Yes, they are! A recent study from the University of Alabama suggests that babies do practise vocal control before they can speak, in particular using squeals and growls in clusters. In the study in the Plos One journal, the team say about clustering that it, "often seems playful, and one cannot avoid wondering if it might constitute practice." They continue commenting that, "clustering can be observed in that a baby may produce several squeals in a short period of time, and then for the next few minutes no squeals at all, while other vocal types continue to be produced. Also, from day to day there appear to occur wide variations in the number of squeals babies produce. Similar clustering has been observed for growls and other less frequently occurring sounds such as raspberries or whispers."

Dr Ed Donnellan, from the University of Warwick, writes in The Guardian, with reference to the study, that, "even though the noises that were looked at – squeals and growls – are not necessarily ones we use in language, this play could allow infants to develop their control over the sounds they make, which is crucial for later spoken language."

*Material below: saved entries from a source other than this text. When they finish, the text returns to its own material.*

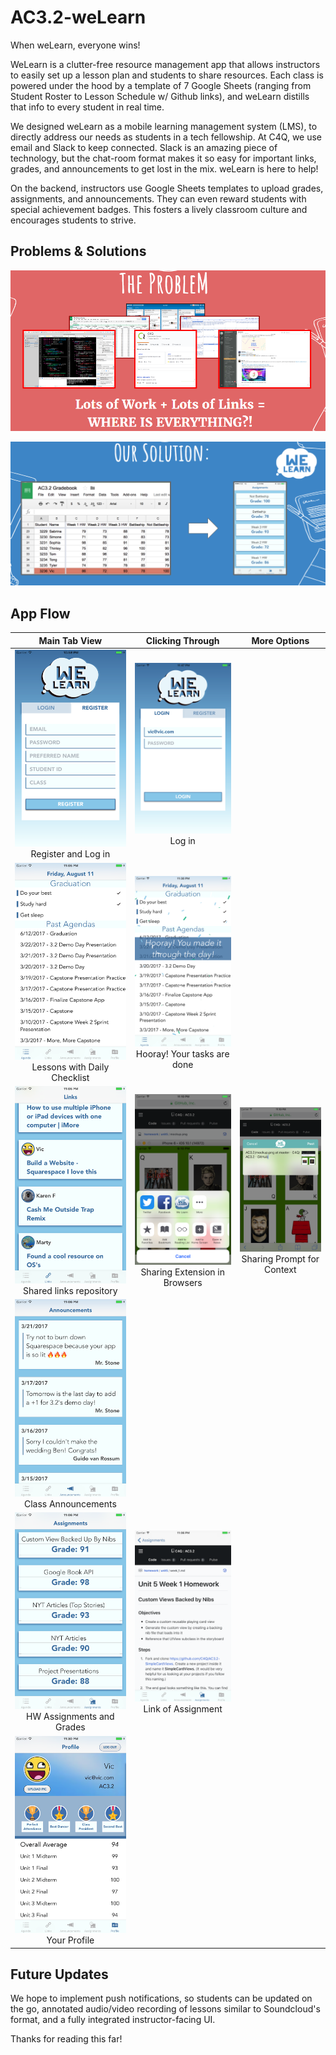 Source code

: # AC3.2-weLearn

When weLearn, everyone wins!

WeLearn is a clutter-free resource management app that allows instructors to easily set up a lesson plan and students to share resources. Each class is powered under the hood by a template of 7 Google Sheets (ranging from Student Roster to Lesson Schedule w/ Github links), and weLearn distills that info to every student in real time.

We designed weLearn as a mobile learning management system (LMS), to directly address our needs as students in a tech fellowship. At C4Q, we use email and Slack to keep connected. Slack is an amazing piece of technology, but the chat-room format makes it so easy for important links, grades, and announcements to get lost in the mix. weLearn is here to help!

On the backend, instructors use Google Sheets templates to upload grades, assignments, and announcements. They can even reward students with special achievement badges. This fosters a lively classroom culture and encourages students to strive.

## Problems & Solutions

![The Problem](https://github.com/C4Q/AC3.2-weLearn/blob/master/readmeImages/Problem.png "The Problem")

![The Solution](https://github.com/C4Q/AC3.2-weLearn/blob/master/readmeImages/Solution.png "The Solution")

## App Flow

Main Tab View | Clicking Through | More Options
:---: | :---: | :---:
![Registration Screen](https://github.com/C4Q/AC3.2-weLearn/blob/master/readmeImages/Screen1-1.png?raw=true "Registration Screen") Register and Log in | ![Login Screen](https://github.com/C4Q/AC3.2-weLearn/blob/master/readmeImages/Screen1-2.png?raw=true "Login Screen") Log in | 
![Agenda Screen With Checklist](https://github.com/C4Q/AC3.2-weLearn/blob/master/readmeImages/Screen2-1.png?raw=true "Agenda Screen With Checklist") Lessons with Daily Checklist | ![Checklist Done](https://github.com/C4Q/AC3.2-weLearn/blob/master/readmeImages/Screen2-2.png?raw=true "Checklist Done") Hooray! Your tasks are done |  
![Shared Links](https://github.com/C4Q/AC3.2-weLearn/blob/master/readmeImages/Screen3-1.png?raw=true "Shared Links") Shared links repository | ![Share Extension in Browser](https://github.com/C4Q/AC3.2-weLearn/blob/master/readmeImages/Screen3-2.png?raw=true "Share Extension in Browser") Sharing Extension in Browsers | ![Sharing Prompt](https://github.com/C4Q/AC3.2-weLearn/blob/master/readmeImages/Screen3-3.png?raw=true "Sharing Prompt") Sharing Prompt for Context
![Class Announcements](https://github.com/C4Q/AC3.2-weLearn/blob/master/readmeImages/Screen4.png?raw=true "Class Announcements") Class Announcements |  | 
![Assignments and Grades](https://github.com/C4Q/AC3.2-weLearn/blob/master/readmeImages/Screen5-1.png?raw=true "Assignments and Grades") HW Assignments and Grades | ![Link to Assignments](https://github.com/C4Q/AC3.2-weLearn/blob/master/readmeImages/Screen5-2.png?raw=true "Link to Assignments") Link of Assignment | 
![Profile Screen](https://github.com/C4Q/AC3.2-weLearn/blob/master/readmeImages/Screen6.png?raw=true "Profile Screen") Your Profile | | 

## Future Updates

We hope to implement push notifications, so students can be updated on the go, annotated audio/video recording of lessons similar to Soundcloud's format, and a fully integrated instructor-facing UI.

Thanks for reading this far!
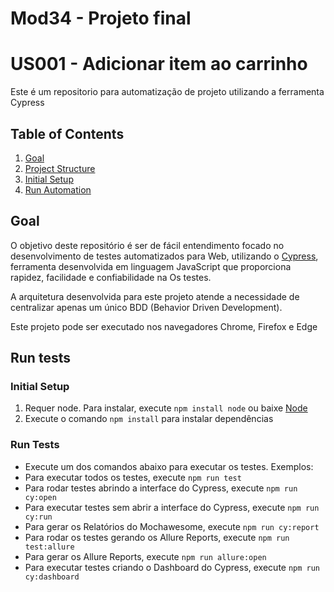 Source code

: # Mod34 - Projeto final

# US001 - Adicionar item ao carrinho

Este é um repositorio para automatização de projeto utilizando a ferramenta Cypress

## Table of Contents

1. [Goal](#goal)
2. [Project Structure](#project-structure)
3. [Initial Setup](#initial-setup)
4. [Run Automation](#run-automation)

## Goal

O objetivo deste repositório é ser de fácil entendimento focado no desenvolvimento de testes automatizados para Web, utilizando o [Cypress](https://www.cypress.io/), ferramenta desenvolvida em linguagem JavaScript que proporciona rapidez, facilidade e confiabilidade na Os testes.

A arquitetura desenvolvida para este projeto atende a necessidade de centralizar apenas um único BDD (Behavior Driven Development).

Este projeto pode ser executado nos navegadores Chrome, Firefox e Edge

## Run tests

### Initial Setup

1. Requer node. Para instalar, execute `npm install node` ou baixe [Node](https://nodejs.org/en/download/)
2. Execute o comando `npm install` para instalar dependências

### Run Tests

- Execute um dos comandos abaixo para executar os testes.
  Exemplos:
- Para executar todos os testes, execute `npm run test`
- Para rodar testes abrindo a interface do Cypress, execute `npm run cy:open`
- Para executar testes sem abrir a interface do Cypress, execute `npm run cy:run`
- Para gerar os Relatórios do Mochawesome, execute `npm run cy:report`
- Para rodar os testes gerando os Allure Reports, execute `npm run test:allure`
- Para gerar os Allure Reports, execute `npm run allure:open`
- Para executar testes criando o Dashboard do Cypress, execute `npm run cy:dashboard`
<p>

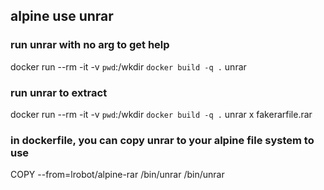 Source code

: 
## alpine use unrar ##

### run unrar with no arg to get help ###

docker run --rm -it -v `pwd`:/wkdir `docker build -q .` unrar

### run unrar to extract ###

docker run --rm -it -v `pwd`:/wkdir `docker build -q .` unrar x fakerarfile.rar

### in dockerfile, you can copy unrar to your alpine file system to use ###

COPY --from=lrobot/alpine-rar /bin/unrar /bin/unrar




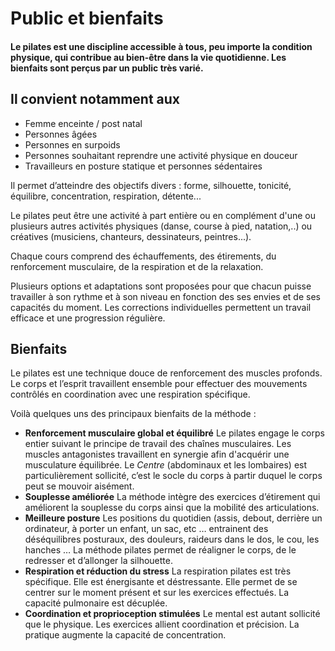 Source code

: # Public et bienfaits

#### Le pilates est une discipline accessible à tous, peu importe la condition physique, qui contribue au bien-être dans la vie quotidienne. Les bienfaits sont perçus par un public très varié.

## Il convient notamment aux

- Femme enceinte / post natal
- Personnes âgées
- Personnes en surpoids
- Personnes souhaitant reprendre une activité physique en douceur
- Travailleurs en posture statique et personnes sédentaires

Il permet d’atteindre des objectifs divers : forme, silhouette, tonicité, équilibre, concentration, respiration, détente...

Le pilates peut être une activité à part entière ou en complément d'une ou plusieurs autres activités physiques (danse, course à pied, natation,..) ou créatives (musiciens, chanteurs, dessinateurs, peintres...).

Chaque cours comprend des échauffements, des étirements, du renforcement musculaire, de la respiration et de la relaxation.

Plusieurs options et adaptations sont proposées pour que chacun puisse travailler à son rythme et à son niveau en fonction des ses envies et de ses capacités du moment. Les corrections individuelles permettent un travail efficace et une progression régulière.

## Bienfaits

Le pilates est une technique douce de renforcement des muscles profonds. Le corps et l’esprit travaillent ensemble pour effectuer des mouvements contrôlés en coordination avec une respiration spécifique.

Voilà quelques uns des principaux bienfaits de la méthode :

- **Renforcement musculaire global et équilibré**
  Le pilates engage le corps entier suivant le principe de travail des chaînes musculaires. Les muscles antagonistes travaillent en synergie afin d'acquérir une musculature équilibrée. Le _Centre_ (abdominaux et les lombaires) est particulièrement sollicité, c’est le socle du corps à partir duquel le corps peut se mouvoir aisément.
- **Souplesse améliorée**
  La méthode intègre des exercices d’étirement qui améliorent la souplesse du corps ainsi que la mobilité des articulations.
- **Meilleure posture**
  Les positions du quotidien (assis, debout, derrière un ordinateur, à porter un enfant, un sac, etc … entrainent des déséquilibres posturaux, des douleurs, raideurs dans le dos, le cou, les hanches …
  La méthode pilates permet de réaligner le corps, de le redresser et d’allonger la silhouette.
- **Respiration et réduction du stress**
  La respiration pilates est très spécifique. Elle est énergisante et déstressante. Elle permet de se centrer sur le moment présent et sur les exercices effectués. La capacité pulmonaire est décuplée.
- **Coordination et proprioception stimulées**
  Le mental est autant sollicité que le physique. Les exercices allient coordination et précision. La pratique augmente la capacité de concentration.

It seems that all those adorable baby babbles may be practise for speech, and while you think your little one is simply babbling they are working hard to communicate with you and there is meaning to the sounds they make which makes them important (and still very cute!)

When they do say that first word, that is extremely important too, as Dr. Amanda Gummer, a child psychologist and founder of The Good Play Guide, says, "first words are important as they mark the beginning of verbal communication and the beginning of the child’s development and understanding of language. These early words that are spoken are essential to help build relationships as they often include names or references to those family and friends closest to the child.  The positive reinforcement from parents which usually follows is also important as this in turn boosts the child’s confidence in making sounds and using those words."

What counts as a baby's first word?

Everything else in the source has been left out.